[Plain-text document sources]
::::
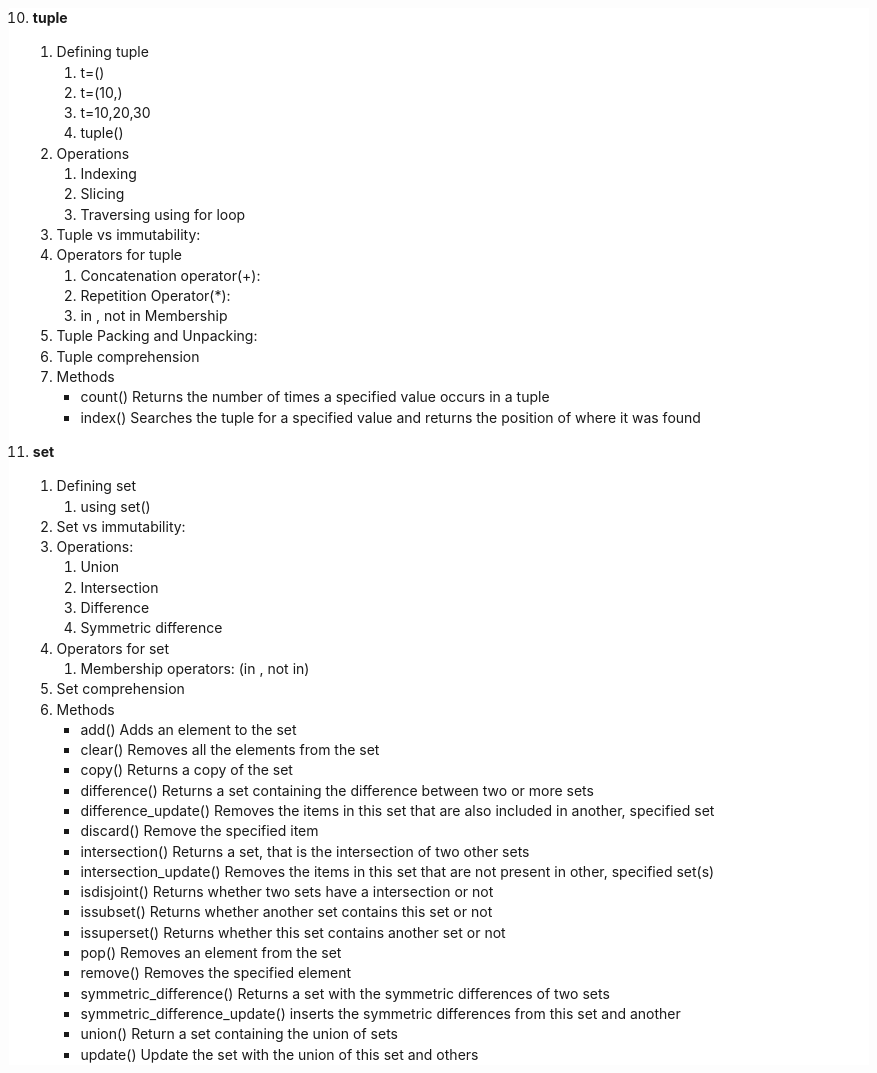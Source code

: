 10. **tuple**
    1. Defining tuple
        1. t=()
        2. t=(10,)
        3. t=10,20,30
        4. tuple()
    1. Operations
        1. Indexing
        1. Slicing
        1. Traversing
            using for loop
    1. Tuple vs immutability:
    1. Operators for tuple
        1. Concatenation operator(+):
        2. Repetition Operator(*):
        3. in , not in Membership
    1. Tuple Packing and Unpacking:
    1. Tuple comprehension
    1. Methods
        * count()	Returns the number of times a specified value occurs in a tuple
        * index()	Searches the tuple for a specified value and returns the position of where it was found

11. **set**
    1. Defining set
        1. using set()
    1. Set vs immutability:
    1. Operations:
        1. Union
        1. Intersection
        1. Difference
        1. Symmetric difference
    1. Operators for set
        1. Membership operators: (in , not in)
    1. Set comprehension
    1. Methods
        * add()	Adds an element to the set
        * clear()	Removes all the elements from the set
        * copy()	Returns a copy of the set
        * difference()	Returns a set containing the difference between two or more sets
        * difference_update()	Removes the items in this set that are also included in another, specified set
        * discard()	Remove the specified item
        * intersection()	Returns a set, that is the intersection of two other sets
        * intersection_update()	Removes the items in this set that are not present in other, specified set(s)
        * isdisjoint()	Returns whether two sets have a intersection or not
        * issubset()	Returns whether another set contains this set or not
        * issuperset()	Returns whether this set contains another set or not
        * pop()	Removes an element from the set
        * remove()	Removes the specified element
        * symmetric_difference()	Returns a set with the symmetric differences of two sets
        * symmetric_difference_update()	inserts the symmetric differences from this set and another
        * union()	Return a set containing the union of sets
        * update()	Update the set with the union of this set and others
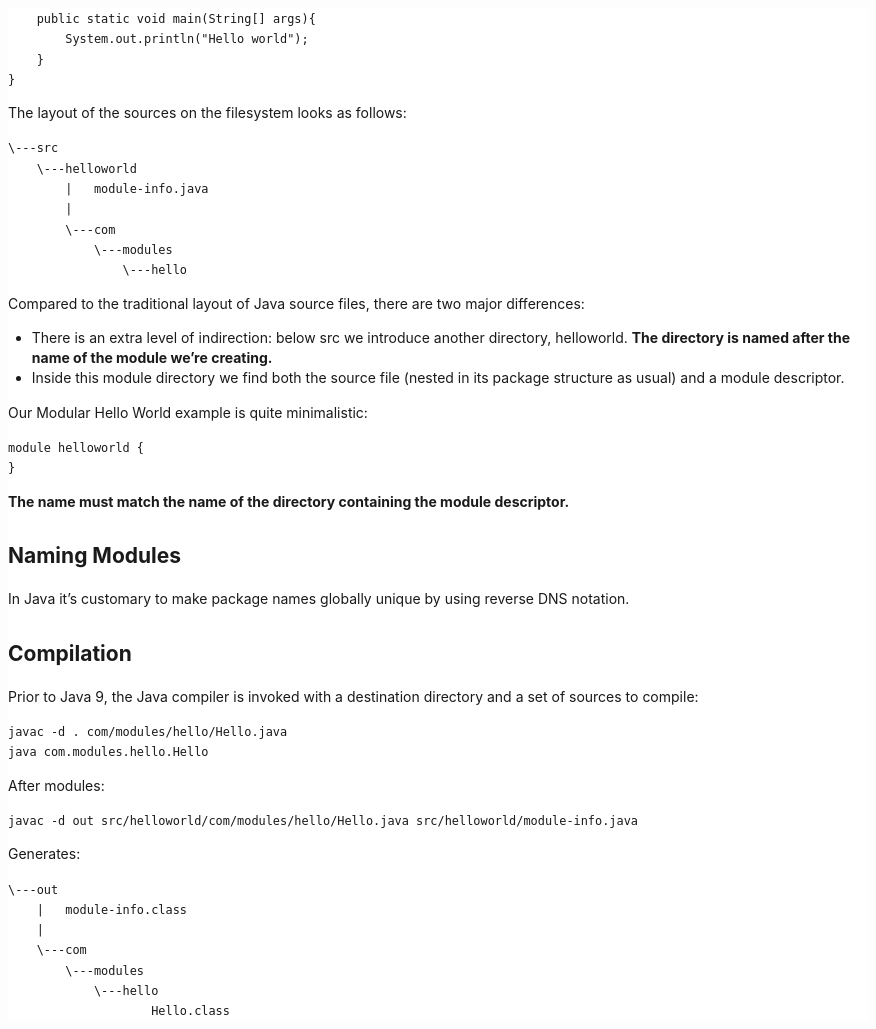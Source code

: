         public static void main(String[] args){
            System.out.println("Hello world");
        }
    }


The layout of the sources on the filesystem looks as follows:

    \---src
        \---helloworld
            |   module-info.java
            |
            \---com
                \---modules
                    \---hello


Compared to the traditional layout of Java source files, there are two major differences:
* There is an extra level of indirection: below src we introduce another directory, helloworld. **The directory is named after the name of the module we’re creating.** 
* Inside this module directory we find both the source file (nested in its package structure as usual) and a module descriptor.

Our Modular Hello World example is quite minimalistic:

    module helloworld {
    }

**The name must match the name of the directory containing the module descriptor.**

## Naming Modules

In Java it’s customary to make package names globally unique by using reverse DNS notation.

## Compilation

Prior to Java 9, the Java compiler is invoked with a destination directory and a set of sources to compile:

    javac -d . com/modules/hello/Hello.java
    java com.modules.hello.Hello

After modules:

    javac -d out src/helloworld/com/modules/hello/Hello.java src/helloworld/module-info.java

Generates:

    \---out
        |   module-info.class
        |
        \---com
            \---modules
                \---hello
                        Hello.class
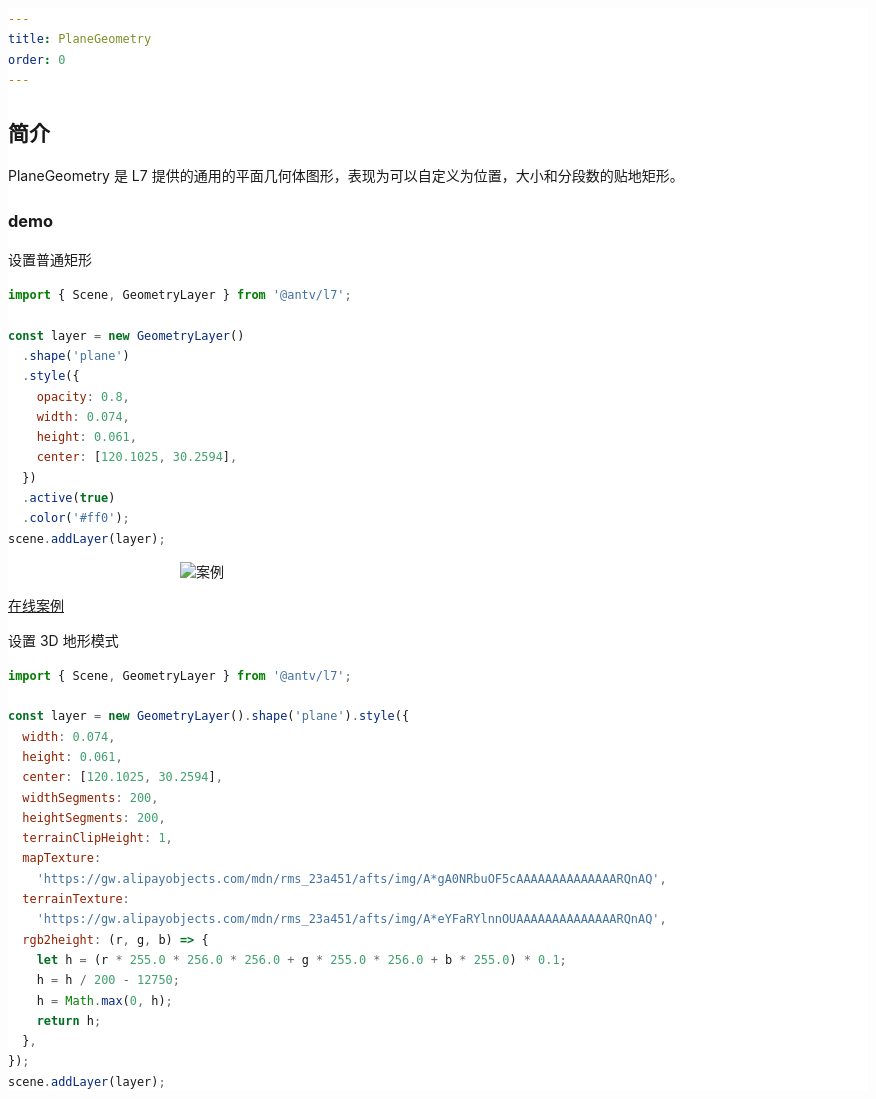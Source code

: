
 ```yaml
---
title: PlaneGeometry
order: 0
---
```


<embed src="@/docs/api/common/style.md"></embed>

## 简介

PlaneGeometry 是 L7 提供的通用的平面几何体图形，表现为可以自定义为位置，大小和分段数的贴地矩形。

### demo

设置普通矩形

```javascript
import { Scene, GeometryLayer } from '@antv/l7';

const layer = new GeometryLayer()
  .shape('plane')
  .style({
    opacity: 0.8,
    width: 0.074,
    height: 0.061,
    center: [120.1025, 30.2594],
  })
  .active(true)
  .color('#ff0');
scene.addLayer(layer);
```

<img width="60%" style="display: block;margin: 0 auto;" alt="案例" src='https://gw.alipayobjects.com/mdn/rms_816329/afts/img/A*7DpqRrE0LM4AAAAAAAAAAAAAARQnAQ'>

[在线案例](/examples/geometry/geometry#plane)

设置 3D 地形模式

```javascript
import { Scene, GeometryLayer } from '@antv/l7';

const layer = new GeometryLayer().shape('plane').style({
  width: 0.074,
  height: 0.061,
  center: [120.1025, 30.2594],
  widthSegments: 200,
  heightSegments: 200,
  terrainClipHeight: 1,
  mapTexture:
    'https://gw.alipayobjects.com/mdn/rms_23a451/afts/img/A*gA0NRbuOF5cAAAAAAAAAAAAAARQnAQ',
  terrainTexture:
    'https://gw.alipayobjects.com/mdn/rms_23a451/afts/img/A*eYFaRYlnnOUAAAAAAAAAAAAAARQnAQ',
  rgb2height: (r, g, b) => {
    let h = (r * 255.0 * 256.0 * 256.0 + g * 255.0 * 256.0 + b * 255.0) * 0.1;
    h = h / 200 - 12750;
    h = Math.max(0, h);
    return h;
  },
});
scene.addLayer(layer);
```
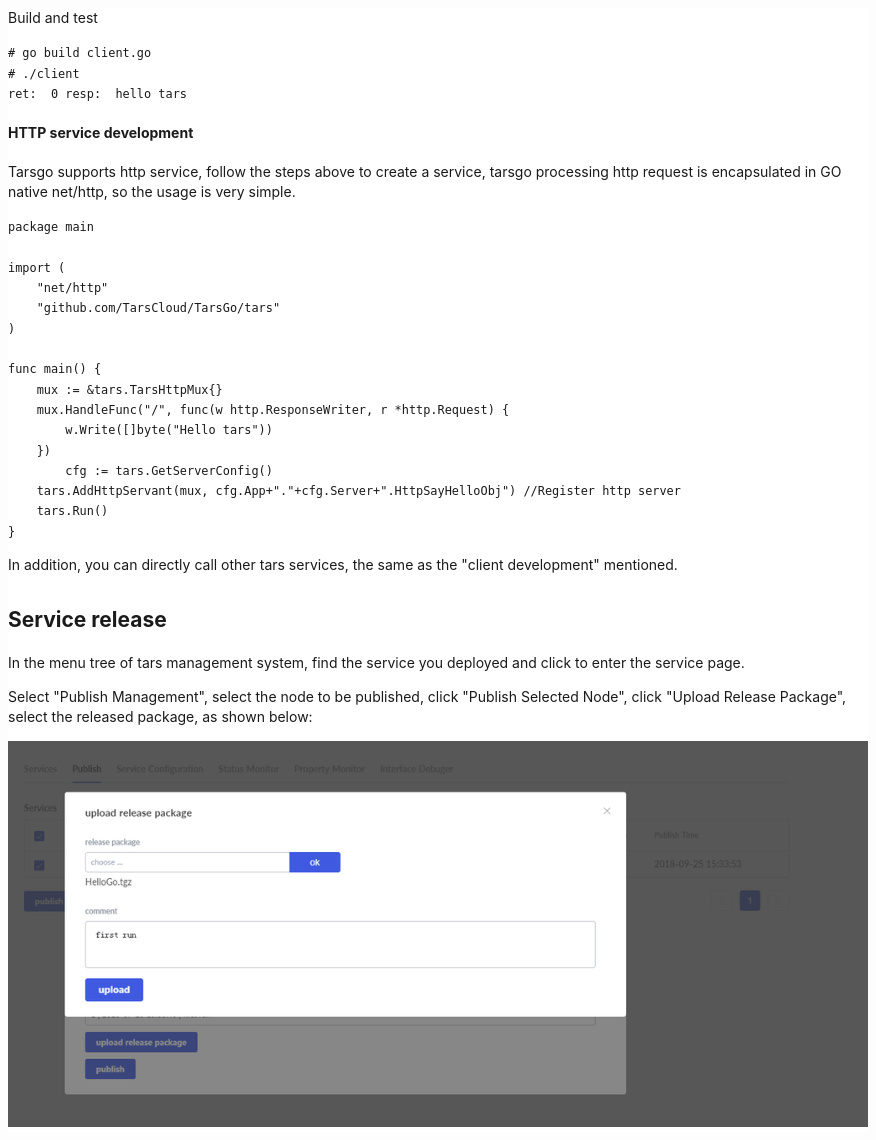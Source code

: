 Build and test

```text
# go build client.go
# ./client
ret:  0 resp:  hello tars 
```

#### HTTP service development

Tarsgo supports http service, follow the steps above to create a service, tarsgo processing http request is encapsulated in GO native net/http, so the usage is very simple.

```text
package main

import (
	"net/http"
	"github.com/TarsCloud/TarsGo/tars"
)

func main() {
	mux := &tars.TarsHttpMux{}
	mux.HandleFunc("/", func(w http.ResponseWriter, r *http.Request) {
		w.Write([]byte("Hello tars"))
	})
        cfg := tars.GetServerConfig()
	tars.AddHttpServant(mux, cfg.App+"."+cfg.Server+".HttpSayHelloObj") //Register http server
	tars.Run()
}
```

In addition, you can directly call other tars services, the same as the "client development" mentioned.

## Service release

In the menu tree of tars management system, find the service you deployed and click to enter the service page.

Select "Publish Management", select the node to be published, click "Publish Selected Node", click "Upload Release Package", select the released package, as shown below:

![](../../.gitbook/assets/tars_go_quickstart_release_en.png)
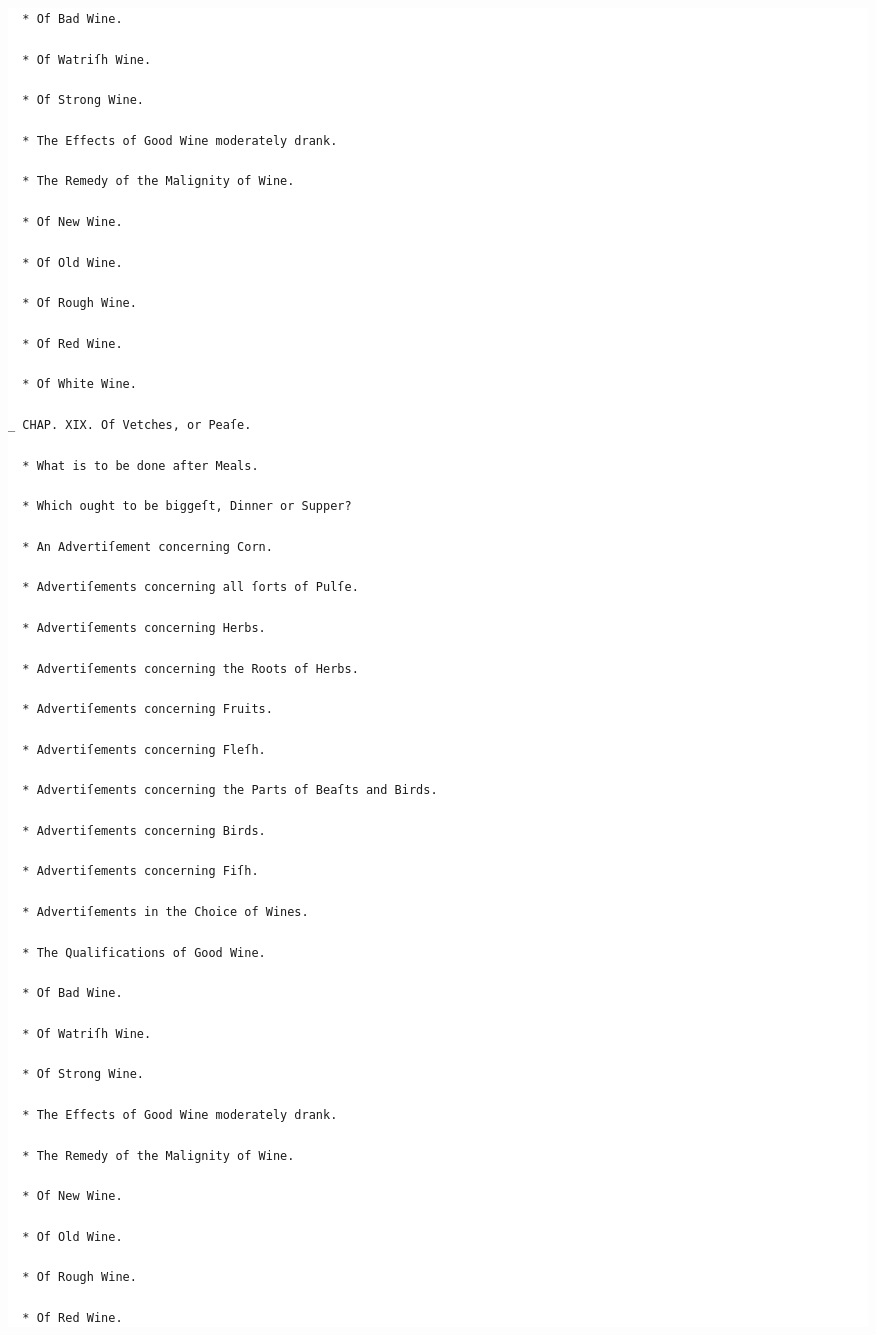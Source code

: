       * Of Bad Wine.

      * Of Watriſh Wine.

      * Of Strong Wine.

      * The Effects of Good Wine moderately drank.

      * The Remedy of the Malignity of Wine.

      * Of New Wine.

      * Of Old Wine.

      * Of Rough Wine.

      * Of Red Wine.

      * Of White Wine.

    _ CHAP. XIX. Of Vetches, or Peaſe.

      * What is to be done after Meals.

      * Which ought to be biggeſt, Dinner or Supper?

      * An Advertiſement concerning Corn.

      * Advertiſements concerning all ſorts of Pulſe.

      * Advertiſements concerning Herbs.

      * Advertiſements concerning the Roots of Herbs.

      * Advertiſements concerning Fruits.

      * Advertiſements concerning Fleſh.

      * Advertiſements concerning the Parts of Beaſts and Birds.

      * Advertiſements concerning Birds.

      * Advertiſements concerning Fiſh.

      * Advertiſements in the Choice of Wines.

      * The Qualifications of Good Wine.

      * Of Bad Wine.

      * Of Watriſh Wine.

      * Of Strong Wine.

      * The Effects of Good Wine moderately drank.

      * The Remedy of the Malignity of Wine.

      * Of New Wine.

      * Of Old Wine.

      * Of Rough Wine.

      * Of Red Wine.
::::
Transcribe the records verbatim and omit the images.

### Written solution:
Source code

: 10. **tuple**
    1. Defining tuple
        1. t=()
        2. t=(10,)
        3. t=10,20,30
        4. tuple()
    1. Operations
        1. Indexing
        1. Slicing
        1. Traversing
            using for loop
    1. Tuple vs immutability:
    1. Operators for tuple
        1. Concatenation operator(+):
        2. Repetition Operator(*):
        3. in , not in Membership
    1. Tuple Packing and Unpacking:
    1. Tuple comprehension
    1. Methods
        * count()	Returns the number of times a specified value occurs in a tuple
        * index()	Searches the tuple for a specified value and returns the position of where it was found

11. **set**
    1. Defining set
        1. using set()
    1. Set vs immutability:
    1. Operations:
        1. Union
        1. Intersection
        1. Difference
        1. Symmetric difference
    1. Operators for set
        1. Membership operators: (in , not in)
    1. Set comprehension
    1. Methods
        * add()	Adds an element to the set
        * clear()	Removes all the elements from the set
        * copy()	Returns a copy of the set
        * difference()	Returns a set containing the difference between two or more sets
        * difference_update()	Removes the items in this set that are also included in another, specified set
        * discard()	Remove the specified item
        * intersection()	Returns a set, that is the intersection of two other sets
        * intersection_update()	Removes the items in this set that are not present in other, specified set(s)
        * isdisjoint()	Returns whether two sets have a intersection or not
        * issubset()	Returns whether another set contains this set or not
        * issuperset()	Returns whether this set contains another set or not
        * pop()	Removes an element from the set
        * remove()	Removes the specified element
        * symmetric_difference()	Returns a set with the symmetric differences of two sets
        * symmetric_difference_update()	inserts the symmetric differences from this set and another
        * union()	Return a set containing the union of sets
        * update()	Update the set with the union of this set and others
Source code

:         public static void main(String[] args){
            System.out.println("Hello world");
        }
    }


The layout of the sources on the filesystem looks as follows:

    \---src
        \---helloworld
            |   module-info.java
            |
            \---com
                \---modules
                    \---hello


Compared to the traditional layout of Java source files, there are two major differences:
* There is an extra level of indirection: below src we introduce another directory, helloworld. **The directory is named after the name of the module we’re creating.** 
* Inside this module directory we find both the source file (nested in its package structure as usual) and a module descriptor.

Our Modular Hello World example is quite minimalistic:

    module helloworld {
    }

**The name must match the name of the directory containing the module descriptor.**

## Naming Modules

In Java it’s customary to make package names globally unique by using reverse DNS notation.

## Compilation

Prior to Java 9, the Java compiler is invoked with a destination directory and a set of sources to compile:

    javac -d . com/modules/hello/Hello.java
    java com.modules.hello.Hello

After modules:

    javac -d out src/helloworld/com/modules/hello/Hello.java src/helloworld/module-info.java

Generates:

    \---out
        |   module-info.class
        |
        \---com
            \---modules
                \---hello
                        Hello.class
Source code

:
 ```yaml
---
title: PlaneGeometry
order: 0
---
```


<embed src="@/docs/api/common/style.md"></embed>

## 简介

PlaneGeometry 是 L7 提供的通用的平面几何体图形，表现为可以自定义为位置，大小和分段数的贴地矩形。

### demo

设置普通矩形

```javascript
import { Scene, GeometryLayer } from '@antv/l7';

const layer = new GeometryLayer()
  .shape('plane')
  .style({
    opacity: 0.8,
    width: 0.074,
    height: 0.061,
    center: [120.1025, 30.2594],
  })
  .active(true)
  .color('#ff0');
scene.addLayer(layer);
```

<img width="60%" style="display: block;margin: 0 auto;" alt="案例" src='https://gw.alipayobjects.com/mdn/rms_816329/afts/img/A*7DpqRrE0LM4AAAAAAAAAAAAAARQnAQ'>

[在线案例](/examples/geometry/geometry#plane)

设置 3D 地形模式

```javascript
import { Scene, GeometryLayer } from '@antv/l7';

const layer = new GeometryLayer().shape('plane').style({
  width: 0.074,
  height: 0.061,
  center: [120.1025, 30.2594],
  widthSegments: 200,
  heightSegments: 200,
  terrainClipHeight: 1,
  mapTexture:
    'https://gw.alipayobjects.com/mdn/rms_23a451/afts/img/A*gA0NRbuOF5cAAAAAAAAAAAAAARQnAQ',
  terrainTexture:
    'https://gw.alipayobjects.com/mdn/rms_23a451/afts/img/A*eYFaRYlnnOUAAAAAAAAAAAAAARQnAQ',
  rgb2height: (r, g, b) => {
    let h = (r * 255.0 * 256.0 * 256.0 + g * 255.0 * 256.0 + b * 255.0) * 0.1;
    h = h / 200 - 12750;
    h = Math.max(0, h);
    return h;
  },
});
scene.addLayer(layer);
```
Source code

: Build and test

```text
# go build client.go
# ./client
ret:  0 resp:  hello tars 
```

#### HTTP service development

Tarsgo supports http service, follow the steps above to create a service, tarsgo processing http request is encapsulated in GO native net/http, so the usage is very simple.

```text
package main

import (
	"net/http"
	"github.com/TarsCloud/TarsGo/tars"
)

func main() {
	mux := &tars.TarsHttpMux{}
	mux.HandleFunc("/", func(w http.ResponseWriter, r *http.Request) {
		w.Write([]byte("Hello tars"))
	})
        cfg := tars.GetServerConfig()
	tars.AddHttpServant(mux, cfg.App+"."+cfg.Server+".HttpSayHelloObj") //Register http server
	tars.Run()
}
```

In addition, you can directly call other tars services, the same as the "client development" mentioned.

## Service release

In the menu tree of tars management system, find the service you deployed and click to enter the service page.

Select "Publish Management", select the node to be published, click "Publish Selected Node", click "Upload Release Package", select the released package, as shown below:

![](../../.gitbook/assets/tars_go_quickstart_release_en.png)
Source code

:       * Of Bad Wine.

      * Of Watriſh Wine.

      * Of Strong Wine.

      * The Effects of Good Wine moderately drank.

      * The Remedy of the Malignity of Wine.

      * Of New Wine.

      * Of Old Wine.

      * Of Rough Wine.

      * Of Red Wine.

      * Of White Wine.

    _ CHAP. XIX. Of Vetches, or Peaſe.

      * What is to be done after Meals.

      * Which ought to be biggeſt, Dinner or Supper?

      * An Advertiſement concerning Corn.

      * Advertiſements concerning all ſorts of Pulſe.

      * Advertiſements concerning Herbs.

      * Advertiſements concerning the Roots of Herbs.

      * Advertiſements concerning Fruits.

      * Advertiſements concerning Fleſh.

      * Advertiſements concerning the Parts of Beaſts and Birds.

      * Advertiſements concerning Birds.

      * Advertiſements concerning Fiſh.

      * Advertiſements in the Choice of Wines.

      * The Qualifications of Good Wine.

      * Of Bad Wine.

      * Of Watriſh Wine.

      * Of Strong Wine.

      * The Effects of Good Wine moderately drank.

      * The Remedy of the Malignity of Wine.

      * Of New Wine.

      * Of Old Wine.

      * Of Rough Wine.

      * Of Red Wine.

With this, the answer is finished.